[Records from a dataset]
○ ○ ○ ○ ○
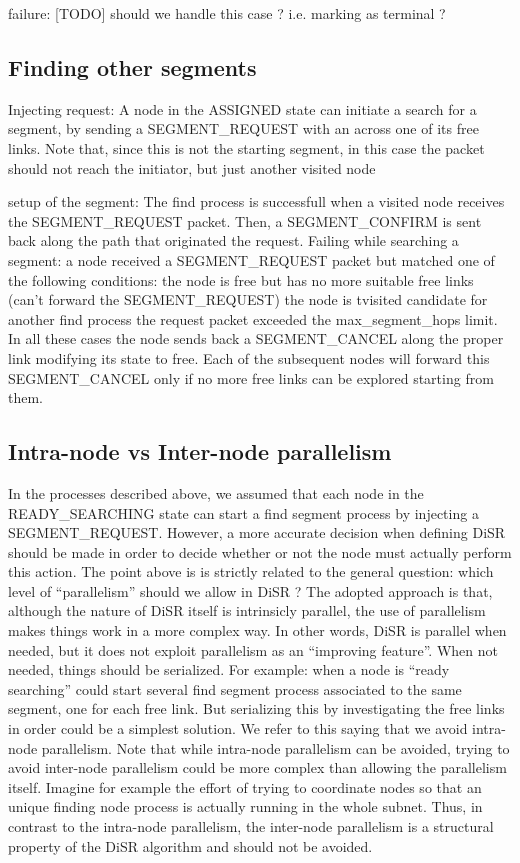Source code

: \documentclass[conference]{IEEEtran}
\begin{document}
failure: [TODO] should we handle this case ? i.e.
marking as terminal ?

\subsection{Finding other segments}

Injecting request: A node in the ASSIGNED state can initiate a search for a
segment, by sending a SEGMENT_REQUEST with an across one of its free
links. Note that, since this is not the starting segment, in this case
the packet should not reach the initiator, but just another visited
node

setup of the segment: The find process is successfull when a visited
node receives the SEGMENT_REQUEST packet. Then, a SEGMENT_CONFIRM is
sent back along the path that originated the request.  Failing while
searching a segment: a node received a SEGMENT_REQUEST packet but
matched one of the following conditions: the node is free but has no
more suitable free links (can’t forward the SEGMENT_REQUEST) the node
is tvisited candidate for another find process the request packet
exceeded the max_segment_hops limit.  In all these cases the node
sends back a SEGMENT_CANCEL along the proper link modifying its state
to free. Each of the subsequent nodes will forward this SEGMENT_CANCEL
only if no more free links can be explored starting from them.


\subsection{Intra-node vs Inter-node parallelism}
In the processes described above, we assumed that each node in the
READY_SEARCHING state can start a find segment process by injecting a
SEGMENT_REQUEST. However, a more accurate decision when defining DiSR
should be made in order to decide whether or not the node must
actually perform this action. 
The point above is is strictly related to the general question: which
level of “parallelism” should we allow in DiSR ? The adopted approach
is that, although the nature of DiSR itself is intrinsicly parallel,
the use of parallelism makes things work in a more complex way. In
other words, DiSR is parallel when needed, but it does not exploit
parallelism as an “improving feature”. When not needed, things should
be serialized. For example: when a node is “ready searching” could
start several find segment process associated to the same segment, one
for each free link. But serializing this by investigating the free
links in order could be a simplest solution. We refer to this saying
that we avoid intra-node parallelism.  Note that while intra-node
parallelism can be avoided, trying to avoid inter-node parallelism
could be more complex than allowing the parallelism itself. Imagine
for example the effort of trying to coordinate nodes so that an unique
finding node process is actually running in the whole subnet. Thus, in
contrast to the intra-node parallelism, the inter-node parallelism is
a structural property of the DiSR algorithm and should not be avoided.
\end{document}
○ ○ ○ ○ ○
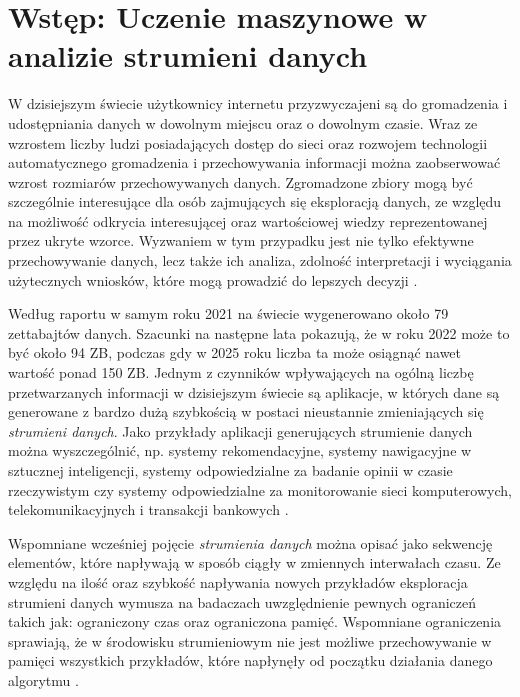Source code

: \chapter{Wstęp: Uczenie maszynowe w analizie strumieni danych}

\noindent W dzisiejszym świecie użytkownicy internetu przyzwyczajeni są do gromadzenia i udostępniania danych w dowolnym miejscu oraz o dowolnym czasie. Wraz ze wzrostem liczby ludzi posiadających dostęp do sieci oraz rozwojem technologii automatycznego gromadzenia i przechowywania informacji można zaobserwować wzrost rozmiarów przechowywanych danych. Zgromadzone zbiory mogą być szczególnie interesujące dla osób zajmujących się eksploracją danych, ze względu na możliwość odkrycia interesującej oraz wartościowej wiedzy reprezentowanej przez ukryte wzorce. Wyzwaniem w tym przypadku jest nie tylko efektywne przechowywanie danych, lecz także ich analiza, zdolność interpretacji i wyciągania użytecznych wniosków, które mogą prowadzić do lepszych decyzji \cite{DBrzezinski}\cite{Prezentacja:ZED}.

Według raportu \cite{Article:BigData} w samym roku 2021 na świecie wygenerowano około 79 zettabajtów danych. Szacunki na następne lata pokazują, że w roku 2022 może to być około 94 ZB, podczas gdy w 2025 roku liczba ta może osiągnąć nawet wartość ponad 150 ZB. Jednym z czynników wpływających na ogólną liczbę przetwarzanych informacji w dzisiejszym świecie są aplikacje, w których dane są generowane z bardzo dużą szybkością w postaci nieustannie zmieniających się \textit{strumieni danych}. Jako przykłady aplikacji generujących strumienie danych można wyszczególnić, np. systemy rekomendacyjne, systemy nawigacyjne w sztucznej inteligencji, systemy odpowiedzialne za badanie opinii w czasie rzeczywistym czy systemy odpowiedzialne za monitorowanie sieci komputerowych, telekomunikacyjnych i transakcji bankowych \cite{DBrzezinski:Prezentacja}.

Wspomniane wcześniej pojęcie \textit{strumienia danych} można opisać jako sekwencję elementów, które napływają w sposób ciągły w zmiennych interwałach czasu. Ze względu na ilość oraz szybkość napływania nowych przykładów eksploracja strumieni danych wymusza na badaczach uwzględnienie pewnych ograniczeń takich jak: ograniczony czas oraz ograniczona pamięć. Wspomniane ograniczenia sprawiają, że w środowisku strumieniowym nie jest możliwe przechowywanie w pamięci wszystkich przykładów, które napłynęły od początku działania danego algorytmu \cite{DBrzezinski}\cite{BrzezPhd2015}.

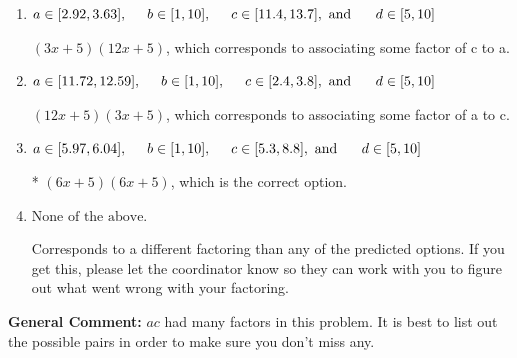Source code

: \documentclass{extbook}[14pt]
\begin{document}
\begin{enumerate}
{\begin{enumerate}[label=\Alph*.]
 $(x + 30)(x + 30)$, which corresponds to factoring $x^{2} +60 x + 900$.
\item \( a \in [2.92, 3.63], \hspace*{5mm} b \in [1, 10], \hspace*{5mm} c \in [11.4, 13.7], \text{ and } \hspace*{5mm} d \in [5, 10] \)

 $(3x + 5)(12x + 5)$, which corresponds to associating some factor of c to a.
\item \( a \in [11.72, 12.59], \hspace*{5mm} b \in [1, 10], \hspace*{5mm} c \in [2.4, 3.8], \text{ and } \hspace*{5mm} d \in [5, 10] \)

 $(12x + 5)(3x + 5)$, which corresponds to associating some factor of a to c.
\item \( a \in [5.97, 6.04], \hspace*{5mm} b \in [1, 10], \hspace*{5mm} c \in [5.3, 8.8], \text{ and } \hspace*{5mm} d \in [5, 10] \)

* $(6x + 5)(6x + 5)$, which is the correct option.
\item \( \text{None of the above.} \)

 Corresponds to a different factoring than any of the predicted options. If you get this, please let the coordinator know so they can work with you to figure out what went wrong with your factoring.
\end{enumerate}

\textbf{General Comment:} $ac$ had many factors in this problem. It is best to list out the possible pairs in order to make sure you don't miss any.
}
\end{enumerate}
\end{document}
○ ○ ○ ○ ○
TO DO: Only one stretch of the records above is wanted: the lines between the one holding "sent back along" and the one holding "for each free", inclusive, reproduced exactly.

RESPONSE AREA:
sent back along the path that originated the request.  Failing while
searching a segment: a node received a SEGMENT_REQUEST packet but
matched one of the following conditions: the node is free but has no
more suitable free links (can’t forward the SEGMENT_REQUEST) the node
is tvisited candidate for another find process the request packet
exceeded the max_segment_hops limit.  In all these cases the node
sends back a SEGMENT_CANCEL along the proper link modifying its state
to free. Each of the subsequent nodes will forward this SEGMENT_CANCEL
only if no more free links can be explored starting from them.


\subsection{Intra-node vs Inter-node parallelism}
In the processes described above, we assumed that each node in the
READY_SEARCHING state can start a find segment process by injecting a
SEGMENT_REQUEST. However, a more accurate decision when defining DiSR
should be made in order to decide whether or not the node must
actually perform this action. 
The point above is is strictly related to the general question: which
level of “parallelism” should we allow in DiSR ? The adopted approach
is that, although the nature of DiSR itself is intrinsicly parallel,
the use of parallelism makes things work in a more complex way. In
other words, DiSR is parallel when needed, but it does not exploit
parallelism as an “improving feature”. When not needed, things should
be serialized. For example: when a node is “ready searching” could
start several find segment process associated to the same segment, one
for each free link. But serializing this by investigating the free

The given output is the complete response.